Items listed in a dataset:
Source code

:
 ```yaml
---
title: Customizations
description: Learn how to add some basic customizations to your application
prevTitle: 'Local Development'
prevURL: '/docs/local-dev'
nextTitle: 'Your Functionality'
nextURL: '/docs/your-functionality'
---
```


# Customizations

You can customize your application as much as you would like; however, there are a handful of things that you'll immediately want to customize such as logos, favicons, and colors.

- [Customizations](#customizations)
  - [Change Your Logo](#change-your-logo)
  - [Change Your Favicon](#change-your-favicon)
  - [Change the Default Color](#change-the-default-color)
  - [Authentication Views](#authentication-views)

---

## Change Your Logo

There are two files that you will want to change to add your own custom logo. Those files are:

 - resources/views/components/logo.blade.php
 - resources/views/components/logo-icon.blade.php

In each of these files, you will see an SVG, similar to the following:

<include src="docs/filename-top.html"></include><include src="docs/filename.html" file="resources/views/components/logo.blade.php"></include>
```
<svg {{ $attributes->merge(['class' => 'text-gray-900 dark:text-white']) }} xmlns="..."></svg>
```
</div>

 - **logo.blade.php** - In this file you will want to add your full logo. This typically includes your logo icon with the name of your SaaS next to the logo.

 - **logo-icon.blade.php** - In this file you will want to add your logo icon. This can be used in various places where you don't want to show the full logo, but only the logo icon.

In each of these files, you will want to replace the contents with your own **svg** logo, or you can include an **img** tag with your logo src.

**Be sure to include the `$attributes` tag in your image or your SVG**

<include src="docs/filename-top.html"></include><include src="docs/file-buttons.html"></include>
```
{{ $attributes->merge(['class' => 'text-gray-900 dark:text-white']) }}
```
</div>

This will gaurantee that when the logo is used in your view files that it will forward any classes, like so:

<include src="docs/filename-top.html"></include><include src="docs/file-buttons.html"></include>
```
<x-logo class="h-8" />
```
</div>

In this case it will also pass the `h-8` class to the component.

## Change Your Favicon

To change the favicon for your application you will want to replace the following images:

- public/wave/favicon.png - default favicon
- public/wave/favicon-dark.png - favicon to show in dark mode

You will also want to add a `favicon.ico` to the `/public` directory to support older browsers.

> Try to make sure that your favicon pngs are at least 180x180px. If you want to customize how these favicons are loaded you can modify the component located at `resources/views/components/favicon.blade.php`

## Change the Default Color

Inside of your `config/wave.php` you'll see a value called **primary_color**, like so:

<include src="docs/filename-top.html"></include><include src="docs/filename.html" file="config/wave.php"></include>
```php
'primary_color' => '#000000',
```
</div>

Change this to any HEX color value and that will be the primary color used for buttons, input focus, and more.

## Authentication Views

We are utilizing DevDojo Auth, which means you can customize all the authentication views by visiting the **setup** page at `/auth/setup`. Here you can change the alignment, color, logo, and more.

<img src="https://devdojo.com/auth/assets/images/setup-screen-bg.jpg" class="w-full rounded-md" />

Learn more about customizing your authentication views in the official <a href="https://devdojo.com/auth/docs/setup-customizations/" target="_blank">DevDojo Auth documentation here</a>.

Your assignment: Retype the records above in full, exactly.

Problem solution:
Source code

:
 ```yaml
---
title: Customizations
description: Learn how to add some basic customizations to your application
prevTitle: 'Local Development'
prevURL: '/docs/local-dev'
nextTitle: 'Your Functionality'
nextURL: '/docs/your-functionality'
---
```


# Customizations

You can customize your application as much as you would like; however, there are a handful of things that you'll immediately want to customize such as logos, favicons, and colors.

- [Customizations](#customizations)
  - [Change Your Logo](#change-your-logo)
  - [Change Your Favicon](#change-your-favicon)
  - [Change the Default Color](#change-the-default-color)
  - [Authentication Views](#authentication-views)

---

## Change Your Logo

There are two files that you will want to change to add your own custom logo. Those files are:

 - resources/views/components/logo.blade.php
 - resources/views/components/logo-icon.blade.php

In each of these files, you will see an SVG, similar to the following:

<include src="docs/filename-top.html"></include><include src="docs/filename.html" file="resources/views/components/logo.blade.php"></include>
```
<svg {{ $attributes->merge(['class' => 'text-gray-900 dark:text-white']) }} xmlns="..."></svg>
```
</div>

 - **logo.blade.php** - In this file you will want to add your full logo. This typically includes your logo icon with the name of your SaaS next to the logo.

 - **logo-icon.blade.php** - In this file you will want to add your logo icon. This can be used in various places where you don't want to show the full logo, but only the logo icon.

In each of these files, you will want to replace the contents with your own **svg** logo, or you can include an **img** tag with your logo src.

**Be sure to include the `$attributes` tag in your image or your SVG**

<include src="docs/filename-top.html"></include><include src="docs/file-buttons.html"></include>
```
{{ $attributes->merge(['class' => 'text-gray-900 dark:text-white']) }}
```
</div>

This will gaurantee that when the logo is used in your view files that it will forward any classes, like so:

<include src="docs/filename-top.html"></include><include src="docs/file-buttons.html"></include>
```
<x-logo class="h-8" />
```
</div>

In this case it will also pass the `h-8` class to the component.

## Change Your Favicon

To change the favicon for your application you will want to replace the following images:

- public/wave/favicon.png - default favicon
- public/wave/favicon-dark.png - favicon to show in dark mode

You will also want to add a `favicon.ico` to the `/public` directory to support older browsers.

> Try to make sure that your favicon pngs are at least 180x180px. If you want to customize how these favicons are loaded you can modify the component located at `resources/views/components/favicon.blade.php`

## Change the Default Color

Inside of your `config/wave.php` you'll see a value called **primary_color**, like so:

<include src="docs/filename-top.html"></include><include src="docs/filename.html" file="config/wave.php"></include>
```php
'primary_color' => '#000000',
```
</div>

Change this to any HEX color value and that will be the primary color used for buttons, input focus, and more.

## Authentication Views

We are utilizing DevDojo Auth, which means you can customize all the authentication views by visiting the **setup** page at `/auth/setup`. Here you can change the alignment, color, logo, and more.

<img src="https://devdojo.com/auth/assets/images/setup-screen-bg.jpg" class="w-full rounded-md" />

Learn more about customizing your authentication views in the official <a href="https://devdojo.com/auth/docs/setup-customizations/" target="_blank">DevDojo Auth documentation here</a>.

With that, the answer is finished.